Would you return, word for word, the lines of the data below from the line with "tam diệu thang." through the line with "quả lâm sàng:**", and no others?

((

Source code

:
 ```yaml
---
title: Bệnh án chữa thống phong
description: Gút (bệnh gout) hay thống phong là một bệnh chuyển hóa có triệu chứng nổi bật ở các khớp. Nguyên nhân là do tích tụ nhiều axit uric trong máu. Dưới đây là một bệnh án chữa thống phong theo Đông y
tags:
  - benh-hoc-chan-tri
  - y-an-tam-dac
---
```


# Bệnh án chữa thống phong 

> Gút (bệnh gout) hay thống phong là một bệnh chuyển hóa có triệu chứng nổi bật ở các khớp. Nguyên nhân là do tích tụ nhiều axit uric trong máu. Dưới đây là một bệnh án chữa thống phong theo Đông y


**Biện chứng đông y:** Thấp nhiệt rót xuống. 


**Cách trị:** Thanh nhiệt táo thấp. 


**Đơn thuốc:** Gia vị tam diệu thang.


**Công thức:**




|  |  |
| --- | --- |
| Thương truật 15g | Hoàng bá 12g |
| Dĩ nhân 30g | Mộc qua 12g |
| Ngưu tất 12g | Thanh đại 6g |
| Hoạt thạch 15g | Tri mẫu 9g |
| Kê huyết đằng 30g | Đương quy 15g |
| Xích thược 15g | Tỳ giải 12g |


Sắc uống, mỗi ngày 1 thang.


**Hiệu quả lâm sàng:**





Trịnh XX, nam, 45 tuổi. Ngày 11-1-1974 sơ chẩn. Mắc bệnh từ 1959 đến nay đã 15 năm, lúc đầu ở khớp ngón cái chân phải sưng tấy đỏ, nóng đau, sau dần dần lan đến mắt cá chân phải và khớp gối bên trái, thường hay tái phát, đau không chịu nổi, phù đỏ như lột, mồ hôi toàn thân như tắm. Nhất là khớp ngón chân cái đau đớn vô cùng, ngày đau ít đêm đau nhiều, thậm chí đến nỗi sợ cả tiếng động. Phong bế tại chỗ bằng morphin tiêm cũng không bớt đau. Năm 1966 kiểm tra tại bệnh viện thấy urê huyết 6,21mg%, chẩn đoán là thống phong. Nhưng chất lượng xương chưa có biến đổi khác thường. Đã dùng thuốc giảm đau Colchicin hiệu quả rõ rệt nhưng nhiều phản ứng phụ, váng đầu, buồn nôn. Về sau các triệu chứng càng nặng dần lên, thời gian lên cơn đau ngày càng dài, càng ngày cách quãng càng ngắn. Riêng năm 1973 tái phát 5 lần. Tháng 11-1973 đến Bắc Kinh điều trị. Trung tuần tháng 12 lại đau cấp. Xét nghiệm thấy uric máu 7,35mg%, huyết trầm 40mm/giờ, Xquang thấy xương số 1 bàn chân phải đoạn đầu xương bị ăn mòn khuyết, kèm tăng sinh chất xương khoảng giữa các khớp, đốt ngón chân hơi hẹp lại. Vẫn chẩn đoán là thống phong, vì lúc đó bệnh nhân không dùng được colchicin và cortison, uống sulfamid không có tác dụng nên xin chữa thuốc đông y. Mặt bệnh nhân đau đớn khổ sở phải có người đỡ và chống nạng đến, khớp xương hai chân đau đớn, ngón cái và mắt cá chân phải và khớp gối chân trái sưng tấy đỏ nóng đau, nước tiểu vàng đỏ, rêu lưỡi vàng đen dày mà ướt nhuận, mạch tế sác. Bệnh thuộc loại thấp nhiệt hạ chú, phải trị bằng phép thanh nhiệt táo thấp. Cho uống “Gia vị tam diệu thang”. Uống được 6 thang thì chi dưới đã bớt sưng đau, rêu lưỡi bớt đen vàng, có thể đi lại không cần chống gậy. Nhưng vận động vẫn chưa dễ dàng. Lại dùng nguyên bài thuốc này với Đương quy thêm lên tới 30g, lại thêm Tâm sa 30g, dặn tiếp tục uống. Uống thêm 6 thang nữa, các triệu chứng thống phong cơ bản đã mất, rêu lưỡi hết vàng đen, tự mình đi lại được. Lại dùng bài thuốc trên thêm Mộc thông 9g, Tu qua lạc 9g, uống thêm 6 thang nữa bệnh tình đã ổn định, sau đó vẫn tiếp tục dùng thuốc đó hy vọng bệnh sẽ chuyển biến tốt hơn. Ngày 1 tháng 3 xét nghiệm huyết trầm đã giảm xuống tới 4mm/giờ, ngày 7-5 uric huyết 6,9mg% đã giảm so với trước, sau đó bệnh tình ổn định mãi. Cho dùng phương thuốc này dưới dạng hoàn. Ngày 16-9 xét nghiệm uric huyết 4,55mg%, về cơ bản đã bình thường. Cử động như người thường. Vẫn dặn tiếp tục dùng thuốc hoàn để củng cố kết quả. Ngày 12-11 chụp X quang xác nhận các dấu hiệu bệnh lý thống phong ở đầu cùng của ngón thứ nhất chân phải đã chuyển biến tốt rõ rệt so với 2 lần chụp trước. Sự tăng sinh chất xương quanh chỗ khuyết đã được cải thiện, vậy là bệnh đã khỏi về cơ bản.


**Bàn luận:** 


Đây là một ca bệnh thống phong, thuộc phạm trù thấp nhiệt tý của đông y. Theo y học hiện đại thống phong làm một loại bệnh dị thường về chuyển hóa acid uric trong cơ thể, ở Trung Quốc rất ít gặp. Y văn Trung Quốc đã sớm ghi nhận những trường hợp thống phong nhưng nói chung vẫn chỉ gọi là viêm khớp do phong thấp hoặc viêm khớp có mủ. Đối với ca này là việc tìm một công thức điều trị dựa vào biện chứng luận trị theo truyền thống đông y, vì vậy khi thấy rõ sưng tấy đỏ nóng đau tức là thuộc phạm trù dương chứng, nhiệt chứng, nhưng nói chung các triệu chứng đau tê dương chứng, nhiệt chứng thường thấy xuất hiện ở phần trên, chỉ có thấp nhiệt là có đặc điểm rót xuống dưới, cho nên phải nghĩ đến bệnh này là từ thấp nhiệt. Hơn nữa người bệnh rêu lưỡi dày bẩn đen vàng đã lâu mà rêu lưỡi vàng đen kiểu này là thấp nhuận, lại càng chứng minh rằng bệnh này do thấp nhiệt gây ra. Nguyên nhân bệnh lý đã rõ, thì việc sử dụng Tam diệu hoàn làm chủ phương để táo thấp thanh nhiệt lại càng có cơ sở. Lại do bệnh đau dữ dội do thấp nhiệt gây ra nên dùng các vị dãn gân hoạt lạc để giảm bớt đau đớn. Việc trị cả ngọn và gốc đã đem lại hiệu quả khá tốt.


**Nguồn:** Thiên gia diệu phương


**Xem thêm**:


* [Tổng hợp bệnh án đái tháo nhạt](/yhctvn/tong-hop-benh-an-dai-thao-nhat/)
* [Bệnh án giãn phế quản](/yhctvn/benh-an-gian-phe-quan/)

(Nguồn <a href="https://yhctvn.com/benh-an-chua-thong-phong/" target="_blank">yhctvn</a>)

))

**Exercise solution:**
**Đơn thuốc:** Gia vị tam diệu thang.


**Công thức:**




|  |  |
| --- | --- |
| Thương truật 15g | Hoàng bá 12g |
| Dĩ nhân 30g | Mộc qua 12g |
| Ngưu tất 12g | Thanh đại 6g |
| Hoạt thạch 15g | Tri mẫu 9g |
| Kê huyết đằng 30g | Đương quy 15g |
| Xích thược 15g | Tỳ giải 12g |


Sắc uống, mỗi ngày 1 thang.


**Hiệu quả lâm sàng:**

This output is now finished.